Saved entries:
━━━━
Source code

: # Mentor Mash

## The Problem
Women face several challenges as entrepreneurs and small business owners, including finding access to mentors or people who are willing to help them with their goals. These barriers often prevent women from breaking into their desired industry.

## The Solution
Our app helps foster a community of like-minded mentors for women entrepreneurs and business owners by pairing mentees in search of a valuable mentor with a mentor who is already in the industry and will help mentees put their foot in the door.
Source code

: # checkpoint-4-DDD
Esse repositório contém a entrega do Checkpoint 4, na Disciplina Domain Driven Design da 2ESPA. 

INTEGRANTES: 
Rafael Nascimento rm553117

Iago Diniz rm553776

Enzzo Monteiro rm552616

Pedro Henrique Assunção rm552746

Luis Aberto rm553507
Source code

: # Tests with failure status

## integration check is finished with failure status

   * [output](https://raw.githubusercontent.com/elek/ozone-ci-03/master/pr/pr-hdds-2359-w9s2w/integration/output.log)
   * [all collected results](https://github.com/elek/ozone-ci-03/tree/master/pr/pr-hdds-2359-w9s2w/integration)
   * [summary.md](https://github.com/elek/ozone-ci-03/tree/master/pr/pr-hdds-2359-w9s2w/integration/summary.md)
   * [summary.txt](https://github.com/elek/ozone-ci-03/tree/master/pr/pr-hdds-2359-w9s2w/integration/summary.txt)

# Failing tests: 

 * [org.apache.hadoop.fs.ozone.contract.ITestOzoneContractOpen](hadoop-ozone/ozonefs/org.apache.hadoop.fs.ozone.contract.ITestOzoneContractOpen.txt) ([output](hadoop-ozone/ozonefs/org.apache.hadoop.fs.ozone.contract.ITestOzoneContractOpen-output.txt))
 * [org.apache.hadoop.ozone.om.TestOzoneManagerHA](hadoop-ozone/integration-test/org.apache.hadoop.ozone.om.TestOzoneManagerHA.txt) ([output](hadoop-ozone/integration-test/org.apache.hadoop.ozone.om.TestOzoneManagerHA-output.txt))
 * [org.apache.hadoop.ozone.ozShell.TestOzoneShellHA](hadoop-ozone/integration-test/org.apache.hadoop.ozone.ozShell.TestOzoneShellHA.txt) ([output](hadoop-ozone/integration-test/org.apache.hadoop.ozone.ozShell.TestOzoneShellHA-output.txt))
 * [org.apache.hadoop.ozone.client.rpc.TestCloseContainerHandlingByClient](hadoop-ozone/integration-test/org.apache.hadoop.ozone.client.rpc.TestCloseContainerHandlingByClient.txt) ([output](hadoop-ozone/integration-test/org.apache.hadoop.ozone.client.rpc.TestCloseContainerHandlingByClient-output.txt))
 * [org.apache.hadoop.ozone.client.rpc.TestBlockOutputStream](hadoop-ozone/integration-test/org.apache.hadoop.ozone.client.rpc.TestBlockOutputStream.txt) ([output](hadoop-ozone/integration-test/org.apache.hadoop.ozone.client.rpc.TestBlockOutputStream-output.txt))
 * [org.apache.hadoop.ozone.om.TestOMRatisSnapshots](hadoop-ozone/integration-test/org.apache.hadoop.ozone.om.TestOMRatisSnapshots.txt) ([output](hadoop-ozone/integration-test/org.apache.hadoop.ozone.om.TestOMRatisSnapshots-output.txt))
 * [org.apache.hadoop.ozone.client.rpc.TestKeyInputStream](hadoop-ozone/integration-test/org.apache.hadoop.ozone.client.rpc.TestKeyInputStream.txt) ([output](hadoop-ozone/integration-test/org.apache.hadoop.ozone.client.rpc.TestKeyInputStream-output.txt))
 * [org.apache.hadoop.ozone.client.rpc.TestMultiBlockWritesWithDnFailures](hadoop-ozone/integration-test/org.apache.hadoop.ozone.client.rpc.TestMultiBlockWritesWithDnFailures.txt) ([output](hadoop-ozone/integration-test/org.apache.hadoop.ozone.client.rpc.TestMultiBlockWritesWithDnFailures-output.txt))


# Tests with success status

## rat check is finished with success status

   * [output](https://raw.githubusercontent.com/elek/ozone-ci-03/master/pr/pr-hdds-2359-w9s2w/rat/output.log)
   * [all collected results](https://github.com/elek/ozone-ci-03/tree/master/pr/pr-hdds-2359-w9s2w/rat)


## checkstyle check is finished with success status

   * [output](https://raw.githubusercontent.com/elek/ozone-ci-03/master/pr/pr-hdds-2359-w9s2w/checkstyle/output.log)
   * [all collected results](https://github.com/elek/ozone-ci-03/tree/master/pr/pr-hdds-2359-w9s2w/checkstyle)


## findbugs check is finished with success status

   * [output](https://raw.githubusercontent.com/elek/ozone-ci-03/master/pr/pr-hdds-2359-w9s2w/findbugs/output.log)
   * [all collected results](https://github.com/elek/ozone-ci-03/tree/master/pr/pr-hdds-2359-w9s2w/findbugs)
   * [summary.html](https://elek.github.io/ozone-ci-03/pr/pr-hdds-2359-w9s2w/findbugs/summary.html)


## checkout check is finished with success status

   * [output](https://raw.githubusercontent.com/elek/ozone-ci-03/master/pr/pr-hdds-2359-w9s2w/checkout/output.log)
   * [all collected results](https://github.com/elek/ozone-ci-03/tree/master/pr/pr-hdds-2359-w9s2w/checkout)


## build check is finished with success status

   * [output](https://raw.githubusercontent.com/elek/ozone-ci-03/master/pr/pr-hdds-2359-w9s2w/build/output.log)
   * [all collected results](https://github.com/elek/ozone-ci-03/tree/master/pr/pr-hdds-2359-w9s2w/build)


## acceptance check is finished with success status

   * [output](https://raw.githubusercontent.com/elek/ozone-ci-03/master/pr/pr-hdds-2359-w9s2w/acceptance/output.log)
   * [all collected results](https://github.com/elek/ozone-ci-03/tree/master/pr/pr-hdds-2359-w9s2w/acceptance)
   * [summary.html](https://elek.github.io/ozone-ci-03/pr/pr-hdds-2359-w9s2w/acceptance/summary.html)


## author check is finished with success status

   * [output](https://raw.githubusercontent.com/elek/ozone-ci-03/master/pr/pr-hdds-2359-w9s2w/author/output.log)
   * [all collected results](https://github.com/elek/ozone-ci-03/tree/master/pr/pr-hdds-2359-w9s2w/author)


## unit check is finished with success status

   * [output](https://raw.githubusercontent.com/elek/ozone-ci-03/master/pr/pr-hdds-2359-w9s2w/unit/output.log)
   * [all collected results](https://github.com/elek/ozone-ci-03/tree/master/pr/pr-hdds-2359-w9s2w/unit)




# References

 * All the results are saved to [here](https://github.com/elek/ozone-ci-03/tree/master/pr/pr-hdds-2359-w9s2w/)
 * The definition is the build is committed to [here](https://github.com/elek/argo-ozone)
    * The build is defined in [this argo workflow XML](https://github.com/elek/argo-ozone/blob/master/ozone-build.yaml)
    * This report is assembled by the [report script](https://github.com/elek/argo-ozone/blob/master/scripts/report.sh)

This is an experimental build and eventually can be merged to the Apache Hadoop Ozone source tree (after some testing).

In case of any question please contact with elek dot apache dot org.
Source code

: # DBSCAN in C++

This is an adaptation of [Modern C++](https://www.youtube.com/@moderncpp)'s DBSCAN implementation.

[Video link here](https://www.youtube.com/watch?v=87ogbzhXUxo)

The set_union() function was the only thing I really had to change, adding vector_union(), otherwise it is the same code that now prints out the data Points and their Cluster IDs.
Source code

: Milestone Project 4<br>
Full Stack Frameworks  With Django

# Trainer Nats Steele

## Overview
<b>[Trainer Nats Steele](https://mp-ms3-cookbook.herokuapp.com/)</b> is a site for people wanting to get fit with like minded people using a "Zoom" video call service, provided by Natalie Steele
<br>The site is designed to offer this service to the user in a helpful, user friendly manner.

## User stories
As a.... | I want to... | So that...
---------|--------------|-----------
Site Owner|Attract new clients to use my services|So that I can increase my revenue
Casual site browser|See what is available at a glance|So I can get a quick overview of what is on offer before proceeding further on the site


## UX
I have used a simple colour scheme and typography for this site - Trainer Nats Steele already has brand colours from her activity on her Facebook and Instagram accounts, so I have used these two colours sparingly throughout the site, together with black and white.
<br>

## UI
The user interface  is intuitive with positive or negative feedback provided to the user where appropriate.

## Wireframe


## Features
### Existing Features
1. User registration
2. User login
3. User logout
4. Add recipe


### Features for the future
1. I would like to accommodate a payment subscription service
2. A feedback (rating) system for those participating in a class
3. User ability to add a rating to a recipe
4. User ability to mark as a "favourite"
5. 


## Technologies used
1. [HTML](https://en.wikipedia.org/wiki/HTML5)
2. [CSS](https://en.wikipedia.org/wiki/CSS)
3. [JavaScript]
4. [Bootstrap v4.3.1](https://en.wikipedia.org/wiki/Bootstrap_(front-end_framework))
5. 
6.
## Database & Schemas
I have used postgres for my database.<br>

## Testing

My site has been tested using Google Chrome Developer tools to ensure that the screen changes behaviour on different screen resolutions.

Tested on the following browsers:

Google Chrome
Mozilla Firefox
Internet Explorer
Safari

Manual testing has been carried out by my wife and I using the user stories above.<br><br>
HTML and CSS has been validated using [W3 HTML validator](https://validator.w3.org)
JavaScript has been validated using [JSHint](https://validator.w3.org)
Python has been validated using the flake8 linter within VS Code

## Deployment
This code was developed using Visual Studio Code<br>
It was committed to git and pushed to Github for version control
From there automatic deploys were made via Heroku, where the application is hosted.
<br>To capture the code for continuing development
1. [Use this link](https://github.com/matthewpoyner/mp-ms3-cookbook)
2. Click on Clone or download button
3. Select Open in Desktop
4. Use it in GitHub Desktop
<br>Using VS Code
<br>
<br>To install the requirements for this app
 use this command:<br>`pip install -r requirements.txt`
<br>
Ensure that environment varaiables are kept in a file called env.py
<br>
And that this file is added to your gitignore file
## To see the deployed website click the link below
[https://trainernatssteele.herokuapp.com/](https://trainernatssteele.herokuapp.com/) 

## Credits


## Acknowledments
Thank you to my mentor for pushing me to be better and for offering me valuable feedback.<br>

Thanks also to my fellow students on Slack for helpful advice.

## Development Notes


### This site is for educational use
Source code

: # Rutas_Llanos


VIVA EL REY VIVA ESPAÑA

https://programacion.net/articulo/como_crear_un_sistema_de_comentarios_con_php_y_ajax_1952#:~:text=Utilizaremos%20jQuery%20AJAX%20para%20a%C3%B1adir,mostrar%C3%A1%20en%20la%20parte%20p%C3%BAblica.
━━━━
PROMPT:
All lines with the word "helpful" need to be copied from the data above.

YOUR SOLUTION:
<br>The site is designed to offer this service to the user in a helpful, user friendly manner.
Thanks also to my fellow students on Slack for helpful advice.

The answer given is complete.